Friday, August 22, 2003

Alright, so I'm back in school.

I have to say, I'm enthused. My schedule quite reflects my warring left and right brains -- English for Brainiacs and Math for Dummies.

In my Math for Dummies class I am peopled with a group of individuals from all over the globe -- Brazil, Peru, Yemin, South Africa, Zimbabwe, Norway, The Bronx. None of these people are stupid, they just don't understand numbers. Like me. I should have paid more attention when The Count was painting numbers on umbrellas on Sesame Street.

So, I'm getting a pretty cool submersion in graphing trinomials and world cultures all at once. We're even studying together, this group and I.

Now, call me crazy but, what are the chances I might not understand their language? We have to provide an extra hour of group study time just to make sure we're hearing each other correctly. Because in Brazil, math operations are performed exactly opposite of how they're performed here. Norway ... hmmm... ya ... Yemin - reads right to left ...

This brings me to my English for Brainiacs class. The professor seems a bit... ambivalent. To his surprise, he was teaching World Lit not American Lit. So he failed to show for the second class meeting, but sent someone in his stead to put in the video and have us take "serious notes for discussion" during next class period. The video was an ancient Dutch film full of gloom and doom and lots of fretful women with tears (and fire) in their eyes. But no subtitles. That's right folks -- nary a language on the screen but for the scroll of original language ala circa 1623 in the very beginning that no one in the class knew how to decipher.

But for the young blonde sitting next to me who said, "For some reason I can understand what they're saying."

All the tharn-eyed deer turned her way.

"I don't know *how* I am understanding them, but...strangely... I can."

She needs to come with me to my psycho 101 class where THAT teacher promises to use the Tarot on us by the end of the course. I really *really* want to put the two of them together and see what happens.

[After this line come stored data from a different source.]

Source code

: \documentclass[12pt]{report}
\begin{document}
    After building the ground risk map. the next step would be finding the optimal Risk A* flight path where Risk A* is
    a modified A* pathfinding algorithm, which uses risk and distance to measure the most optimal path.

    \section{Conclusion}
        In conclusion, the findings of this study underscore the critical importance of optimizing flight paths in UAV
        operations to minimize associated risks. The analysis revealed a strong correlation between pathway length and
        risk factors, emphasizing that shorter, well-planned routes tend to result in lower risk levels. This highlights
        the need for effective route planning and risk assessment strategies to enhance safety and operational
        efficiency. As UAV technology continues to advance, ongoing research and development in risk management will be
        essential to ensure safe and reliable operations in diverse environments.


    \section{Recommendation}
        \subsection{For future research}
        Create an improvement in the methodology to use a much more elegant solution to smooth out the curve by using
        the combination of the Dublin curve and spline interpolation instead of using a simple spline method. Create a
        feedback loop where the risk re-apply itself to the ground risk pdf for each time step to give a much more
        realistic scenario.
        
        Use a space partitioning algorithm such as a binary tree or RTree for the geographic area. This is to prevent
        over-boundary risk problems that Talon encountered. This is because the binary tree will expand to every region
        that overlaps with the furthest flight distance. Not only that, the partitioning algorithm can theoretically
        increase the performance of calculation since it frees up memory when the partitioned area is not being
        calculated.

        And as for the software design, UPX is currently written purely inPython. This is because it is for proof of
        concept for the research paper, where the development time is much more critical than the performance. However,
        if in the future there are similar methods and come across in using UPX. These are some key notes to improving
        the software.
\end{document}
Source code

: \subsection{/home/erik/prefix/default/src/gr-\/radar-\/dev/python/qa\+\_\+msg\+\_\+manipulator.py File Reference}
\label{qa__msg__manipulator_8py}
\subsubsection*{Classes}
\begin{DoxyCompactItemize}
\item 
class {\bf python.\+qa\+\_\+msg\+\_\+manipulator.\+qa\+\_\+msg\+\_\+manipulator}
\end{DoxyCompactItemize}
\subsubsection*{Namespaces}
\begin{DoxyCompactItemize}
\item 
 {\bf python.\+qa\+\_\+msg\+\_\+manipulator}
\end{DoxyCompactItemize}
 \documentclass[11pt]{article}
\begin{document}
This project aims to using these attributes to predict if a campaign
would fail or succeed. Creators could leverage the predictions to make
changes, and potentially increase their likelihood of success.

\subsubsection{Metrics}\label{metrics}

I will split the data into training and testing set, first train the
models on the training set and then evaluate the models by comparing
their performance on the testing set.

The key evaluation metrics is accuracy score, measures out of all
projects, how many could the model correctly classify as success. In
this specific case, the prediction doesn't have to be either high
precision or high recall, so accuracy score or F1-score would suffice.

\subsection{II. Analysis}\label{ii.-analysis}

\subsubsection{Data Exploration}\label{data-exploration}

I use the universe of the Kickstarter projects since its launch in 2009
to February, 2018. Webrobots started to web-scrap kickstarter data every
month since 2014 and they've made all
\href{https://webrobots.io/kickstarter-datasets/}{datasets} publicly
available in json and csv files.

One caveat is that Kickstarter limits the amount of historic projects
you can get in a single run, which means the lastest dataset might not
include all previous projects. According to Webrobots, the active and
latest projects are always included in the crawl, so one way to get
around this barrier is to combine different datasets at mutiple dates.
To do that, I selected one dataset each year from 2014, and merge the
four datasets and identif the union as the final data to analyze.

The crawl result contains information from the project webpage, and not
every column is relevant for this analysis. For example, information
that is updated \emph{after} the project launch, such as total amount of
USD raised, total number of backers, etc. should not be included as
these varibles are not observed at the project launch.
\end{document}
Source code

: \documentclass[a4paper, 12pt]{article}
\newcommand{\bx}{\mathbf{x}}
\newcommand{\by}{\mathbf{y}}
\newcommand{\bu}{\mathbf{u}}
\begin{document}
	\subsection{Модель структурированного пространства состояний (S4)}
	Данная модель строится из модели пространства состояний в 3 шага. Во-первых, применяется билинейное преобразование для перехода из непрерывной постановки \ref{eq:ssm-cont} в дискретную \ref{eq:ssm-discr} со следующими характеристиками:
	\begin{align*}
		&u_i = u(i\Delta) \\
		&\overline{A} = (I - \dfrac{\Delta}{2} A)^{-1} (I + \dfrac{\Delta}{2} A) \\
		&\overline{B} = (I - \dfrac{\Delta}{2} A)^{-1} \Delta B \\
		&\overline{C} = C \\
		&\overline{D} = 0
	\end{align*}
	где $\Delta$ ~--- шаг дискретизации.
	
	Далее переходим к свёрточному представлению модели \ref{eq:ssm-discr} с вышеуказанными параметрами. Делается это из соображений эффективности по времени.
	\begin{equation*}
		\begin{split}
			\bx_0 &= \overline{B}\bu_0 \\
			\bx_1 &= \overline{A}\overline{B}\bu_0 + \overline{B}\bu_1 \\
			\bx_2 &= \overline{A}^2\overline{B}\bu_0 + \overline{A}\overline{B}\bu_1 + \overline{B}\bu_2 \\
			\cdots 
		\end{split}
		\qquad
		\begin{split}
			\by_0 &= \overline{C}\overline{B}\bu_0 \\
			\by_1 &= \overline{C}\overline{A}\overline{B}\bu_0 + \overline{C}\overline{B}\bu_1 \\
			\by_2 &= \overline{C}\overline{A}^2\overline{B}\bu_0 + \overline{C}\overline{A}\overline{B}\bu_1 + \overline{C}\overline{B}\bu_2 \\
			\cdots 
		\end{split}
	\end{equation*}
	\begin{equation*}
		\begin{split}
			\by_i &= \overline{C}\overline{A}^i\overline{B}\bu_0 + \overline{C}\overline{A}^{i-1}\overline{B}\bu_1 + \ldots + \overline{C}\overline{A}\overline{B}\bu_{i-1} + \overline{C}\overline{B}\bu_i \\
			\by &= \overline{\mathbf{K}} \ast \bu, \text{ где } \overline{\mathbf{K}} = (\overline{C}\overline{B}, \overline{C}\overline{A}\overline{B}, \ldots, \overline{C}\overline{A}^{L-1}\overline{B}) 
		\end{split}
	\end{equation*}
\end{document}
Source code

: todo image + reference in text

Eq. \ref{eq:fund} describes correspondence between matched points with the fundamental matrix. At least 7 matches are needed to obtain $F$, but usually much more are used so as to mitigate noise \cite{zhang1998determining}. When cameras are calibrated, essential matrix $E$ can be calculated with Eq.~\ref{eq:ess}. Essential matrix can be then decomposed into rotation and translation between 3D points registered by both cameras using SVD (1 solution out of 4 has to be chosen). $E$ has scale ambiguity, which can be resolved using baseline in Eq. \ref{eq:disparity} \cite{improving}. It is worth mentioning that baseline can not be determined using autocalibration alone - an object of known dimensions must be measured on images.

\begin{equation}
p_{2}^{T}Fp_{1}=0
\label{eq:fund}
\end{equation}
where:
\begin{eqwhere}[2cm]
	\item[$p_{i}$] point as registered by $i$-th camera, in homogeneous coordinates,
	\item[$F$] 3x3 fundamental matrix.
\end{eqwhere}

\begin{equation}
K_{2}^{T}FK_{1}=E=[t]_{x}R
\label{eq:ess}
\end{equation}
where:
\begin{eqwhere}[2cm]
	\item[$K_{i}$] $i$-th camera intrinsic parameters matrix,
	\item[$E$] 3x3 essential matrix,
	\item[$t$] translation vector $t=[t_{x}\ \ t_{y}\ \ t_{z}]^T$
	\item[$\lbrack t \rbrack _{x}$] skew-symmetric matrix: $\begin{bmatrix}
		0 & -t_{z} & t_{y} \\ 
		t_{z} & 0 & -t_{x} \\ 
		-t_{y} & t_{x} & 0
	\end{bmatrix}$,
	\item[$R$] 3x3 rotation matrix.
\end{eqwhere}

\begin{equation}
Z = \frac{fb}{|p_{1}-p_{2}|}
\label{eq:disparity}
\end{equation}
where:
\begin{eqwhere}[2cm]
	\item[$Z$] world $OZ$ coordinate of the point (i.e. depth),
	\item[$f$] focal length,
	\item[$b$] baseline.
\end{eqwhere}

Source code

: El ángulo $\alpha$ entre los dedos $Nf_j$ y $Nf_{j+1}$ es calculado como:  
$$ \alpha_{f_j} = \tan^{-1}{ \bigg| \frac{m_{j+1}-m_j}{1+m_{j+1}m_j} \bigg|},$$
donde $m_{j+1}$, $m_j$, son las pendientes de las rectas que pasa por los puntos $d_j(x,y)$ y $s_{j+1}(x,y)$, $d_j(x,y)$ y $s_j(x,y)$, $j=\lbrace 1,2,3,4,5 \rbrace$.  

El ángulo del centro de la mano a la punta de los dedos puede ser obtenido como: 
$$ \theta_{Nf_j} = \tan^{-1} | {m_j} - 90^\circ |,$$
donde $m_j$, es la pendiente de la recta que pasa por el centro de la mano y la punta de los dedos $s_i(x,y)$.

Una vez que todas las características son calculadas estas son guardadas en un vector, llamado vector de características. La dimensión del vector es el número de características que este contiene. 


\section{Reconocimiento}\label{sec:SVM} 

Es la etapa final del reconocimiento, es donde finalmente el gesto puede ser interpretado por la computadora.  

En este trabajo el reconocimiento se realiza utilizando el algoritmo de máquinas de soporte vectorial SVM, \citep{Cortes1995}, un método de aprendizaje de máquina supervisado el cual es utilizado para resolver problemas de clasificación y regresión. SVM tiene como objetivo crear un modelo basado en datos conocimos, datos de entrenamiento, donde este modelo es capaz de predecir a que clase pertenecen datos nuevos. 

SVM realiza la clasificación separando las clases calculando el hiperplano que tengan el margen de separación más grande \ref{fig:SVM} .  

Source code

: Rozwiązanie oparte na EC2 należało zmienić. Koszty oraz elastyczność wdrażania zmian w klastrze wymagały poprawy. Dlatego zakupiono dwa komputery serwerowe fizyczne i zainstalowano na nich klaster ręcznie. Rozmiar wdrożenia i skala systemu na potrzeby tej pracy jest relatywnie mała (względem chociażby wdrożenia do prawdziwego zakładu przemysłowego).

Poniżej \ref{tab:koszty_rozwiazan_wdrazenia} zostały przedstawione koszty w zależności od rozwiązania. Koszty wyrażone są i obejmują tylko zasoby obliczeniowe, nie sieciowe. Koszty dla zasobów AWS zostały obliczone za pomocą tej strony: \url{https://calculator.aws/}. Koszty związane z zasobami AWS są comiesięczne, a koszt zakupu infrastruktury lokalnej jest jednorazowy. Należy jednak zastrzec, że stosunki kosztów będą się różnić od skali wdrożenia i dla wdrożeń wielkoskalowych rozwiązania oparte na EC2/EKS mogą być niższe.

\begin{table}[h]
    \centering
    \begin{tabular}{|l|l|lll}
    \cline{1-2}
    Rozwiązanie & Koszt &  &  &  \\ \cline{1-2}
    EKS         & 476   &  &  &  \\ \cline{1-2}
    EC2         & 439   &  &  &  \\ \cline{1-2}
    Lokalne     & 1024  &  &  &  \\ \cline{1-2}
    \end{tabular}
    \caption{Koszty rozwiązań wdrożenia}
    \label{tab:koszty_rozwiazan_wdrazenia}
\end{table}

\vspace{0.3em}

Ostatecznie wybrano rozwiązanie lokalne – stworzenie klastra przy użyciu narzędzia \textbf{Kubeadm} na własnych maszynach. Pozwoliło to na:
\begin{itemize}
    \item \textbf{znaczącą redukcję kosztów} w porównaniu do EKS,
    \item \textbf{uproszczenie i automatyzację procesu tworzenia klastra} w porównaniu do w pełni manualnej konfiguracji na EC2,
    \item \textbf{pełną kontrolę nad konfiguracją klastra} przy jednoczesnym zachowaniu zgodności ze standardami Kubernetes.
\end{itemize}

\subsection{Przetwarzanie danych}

If nothing else, I have learned that I can no longer afford to be monolingual. I need to pick up Spanish out of necessity for the community I live in is fast becoming predominantly Latin American. French is a must in order to understand the natives when I venture over the great big pond between us. And Tarot is necessary to better understand the lessons nature sends each of us, sometimes in the form of psychic premonition, sometimes in the form of seemingly thoughtless academics.